= Brief =
In the records below, find the line with "for enhancement only", then copy each line exactly until you have copied the line with "## Goals ##". Leave any picture out.

= Study material =

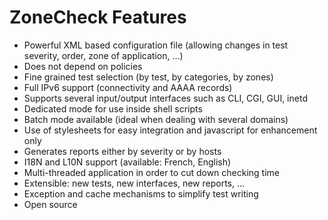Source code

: # ZoneCheck Features

 * Powerful XML based configuration file (allowing changes in test severity,
order, zone of application, ...)
 * Does not depend on policies
 * Fine grained test selection (by test, by categories, by zones)
 * Full IPv6 support (connectivity and AAAA records)
 * Supports several input/output interfaces such as CLI, CGI, GUI, inetd
 * Dedicated mode for use inside shell scripts
 * Batch mode available (ideal when dealing with several domains)
 * Use of stylesheets for easy integration and javascript for enhancement only
 * Generates reports either by severity or by hosts
 * I18N and L10N support (available: French, English)
 * Multi-threaded application in order to cut down checking time
 * Extensible: new tests, new interfaces, new reports, ...
 * Exception and cache mechanisms to simplify test writing
 * Open source

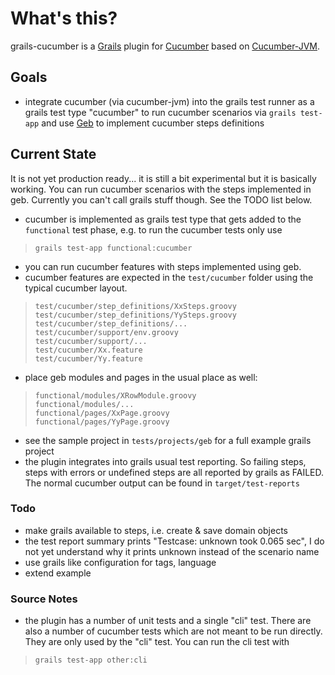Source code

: # What's this? #
grails-cucumber is a [Grails](http://grails.org) plugin for [Cucumber](http://cukes.info)
based on [Cucumber-JVM](https://github.com/cucumber/cucumber-jvm).

## Goals ##
* integrate cucumber (via cucumber-jvm) into the grails test runner as a grails test type
  "cucumber" to run cucumber scenarios via `grails test-app` and use [Geb](http://www.gebish.org/)
  to implement cucumber steps definitions

## Current State ##
It is not yet production ready... it is still a bit experimental but it is basically working. You
can run cucumber scenarios with the steps implemented in geb. Currently you can't call grails stuff
though. See the TODO list below.

* cucumber is implemented as grails test type that gets added to the `functional` test phase, e.g.
to run the cucumber tests only use
> `grails test-app functional:cucumber`
* you can run cucumber features with steps implemented using geb.
* cucumber features are expected in the `test/cucumber` folder using the typical cucumber
layout.
> `test/cucumber/step_definitions/XxSteps.groovy`  
> `test/cucumber/step_definitions/YySteps.groovy`    
> `test/cucumber/step_definitions/...`  
> `test/cucumber/support/env.groovy`  
> `test/cucumber/support/...`  
> `test/cucumber/Xx.feature`  
> `test/cucumber/Yy.feature`  
* place geb modules and pages in the usual place as well:
> `functional/modules/XRowModule.groovy`  
> `functional/modules/...`  
> `functional/pages/XxPage.groovy`  
> `functional/pages/YyPage.groovy`  
* see the sample project in `tests/projects/geb` for a full example grails project
* the plugin integrates into grails usual test reporting. So failing steps, steps with errors or
undefined steps are all reported by grails as FAILED. The normal cucumber output can be found in
`target/test-reports`



### Todo ###

* make grails available to steps, i.e. create & save domain objects
* the test report summary prints "Testcase: unknown took 0.065 sec", I do not yet
  understand why it prints unknown instead of the scenario name
* use grails like configuration for tags, language
* extend example

### Source Notes ###

* the plugin has a number of unit tests and a single "cli" test. There are also a number
of cucumber tests which are not meant to be run directly. They are only used by the "cli"
test. You can run the cli test with
> `grails test-app other:cli`
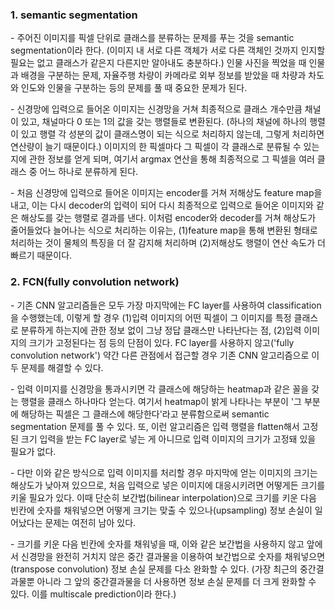 ### 1. semantic segmentation

\- 주어진 이미지를 픽셀 단위로 클래스를 분류하는 문제를 푸는 것을 semantic segmentation이라 한다. (이미지 내 서로 다른 객체가 서로 다른 객체인 것까지 인지할 필요는 없고 클래스가 같은지 다른지만 알아내도 충분하다.) 인물 사진을 찍었을 때 인물과 배경을 구분하는 문제, 자율주행 차량이 카메라로 외부 정보를 받았을 때 차량과 차도와 인도와 인물을 구분하는 등의 문제를 풀 때 중요한 문제가 된다.

\- 신경망에 입력으로 들어온 이미지는 신경망을 거쳐 최종적으로 클래스 개수만큼 채널이 있고, 채널마다 0 또는 1의 값을 갖는 행렬들로 변환된다. (하나의 채널에 하나의 행렬이 있고 행렬 각 성분의 값이 클래스명이 되는 식으로 처리하지 않는데, 그렇게 처리하면 연산량이 늘기 때문이다.) 이미지의 한 픽셀마다 그 픽셀이 각 클래스로 분류될 수 있는지에 관한 정보를 얻게 되며, 여기서 argmax 연산을 통해 최종적으로 그 픽셀을 여러 클래스 중 어느 하나로 분류하게 된다.

\- 처음 신경망에 입력으로 들어온 이미지는 encoder를 거쳐 저해상도 feature map을 내고, 이는 다시 decoder의 입력이 되어 다시 최종적으로 입력으로 들어온 이미지와 같은 해상도를 갖는 행렬로 결과를 낸다. 이처럼 encoder와 decoder를 거쳐 해상도가 줄어들었다 늘어나는 식으로 처리하는 이유는, (1)feature map을 통해 변환된 형태로 처리하는 것이 물체의 특징을 더 잘 감지해 처리하며 (2)저해상도 행렬이 연산 속도가 더 빠르기 때문이다.


### 2. FCN(fully convolution network)

\- 기존 CNN 알고리즘들은 모두 가장 마지막에는 FC layer를 사용하여 classification을 수행했는데, 이렇게 할 경우 (1)입력 이미지의 어떤 픽셀이 그 이미지를 특정 클래스로 분류하게 하는지에 관한 정보 없이 그냥 정답 클래스만 나타난다는 점, (2)입력 이미지의 크기가 고정된다는 점 등의 단점이 있다. FC layer를 사용하지 않고('fully convolution network') 약간 다른 관점에서 접근할 경우 기존 CNN 알고리즘으로 이 두 문제를 해결할 수 있다.

\- 입력 이미지를 신경망을 통과시키면 각 클래스에 해당하는 heatmap과 같은 꼴을 갖는 행렬을 클래스 하나마다 얻는다. 여기서 heatmap이 밝게 나타나는 부분이 '그 부분에 해당하는 픽셀은 그 클래스에 해당한다'라고 분류함으로써 semantic segmentation 문제를 풀 수 있다. 또, 이런 알고리즘은 입력 행렬을 flatten해서 고정된 크기 입력을 받는  FC layer로 넣는 게 아니므로 입력 이미지의 크기가 고정돼 있을 필요가 없다.

\- 다만 이와 같은 방식으로 입력 이미지를 처리할 경우 마지막에 얻는 이미지의 크기는 해상도가 낮아져 있으므로, 처음 입력으로 넣은 이미지에 대응시키려면 어떻게든 크기를 키울 필요가 있다. 이때 단순히 보간법(bilinear interpolation)으로 크기를 키운 다음 빈칸에 숫자를 채워넣으면 어떻게 크기는 맞출 수 있으나(upsampling) 정보 손실이 일어났다는 문제는 여전히 남아 있다.

\- 크기를 키운 다음 빈칸에 숫자를 채워넣을 때, 이와 같은 보간법을 사용하지 않고 앞에서 신경망을 완전히 거치지 않은 중간 결과물을 이용하여 보간법으로 숫자를 채워넣으면(transpose convolution) 정보 손실 문제를 다소 완화할 수 있다. (가장 최근의 중간결과물뿐 아니라 그 앞의 중간결과물을 더 사용하면 정보 손실 문제를 더 크게 완화할 수 있다. 이를 multiscale prediction이라 한다.)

= Response =
 * Use of stylesheets for easy integration and javascript for enhancement only
 * Generates reports either by severity or by hosts
 * I18N and L10N support (available: French, English)
 * Multi-threaded application in order to cut down checking time
 * Extensible: new tests, new interfaces, new reports, ...
 * Exception and cache mechanisms to simplify test writing
 * Open source

Source code

: # What's this? #
grails-cucumber is a [Grails](http://grails.org) plugin for [Cucumber](http://cukes.info)
based on [Cucumber-JVM](https://github.com/cucumber/cucumber-jvm).

## Goals ##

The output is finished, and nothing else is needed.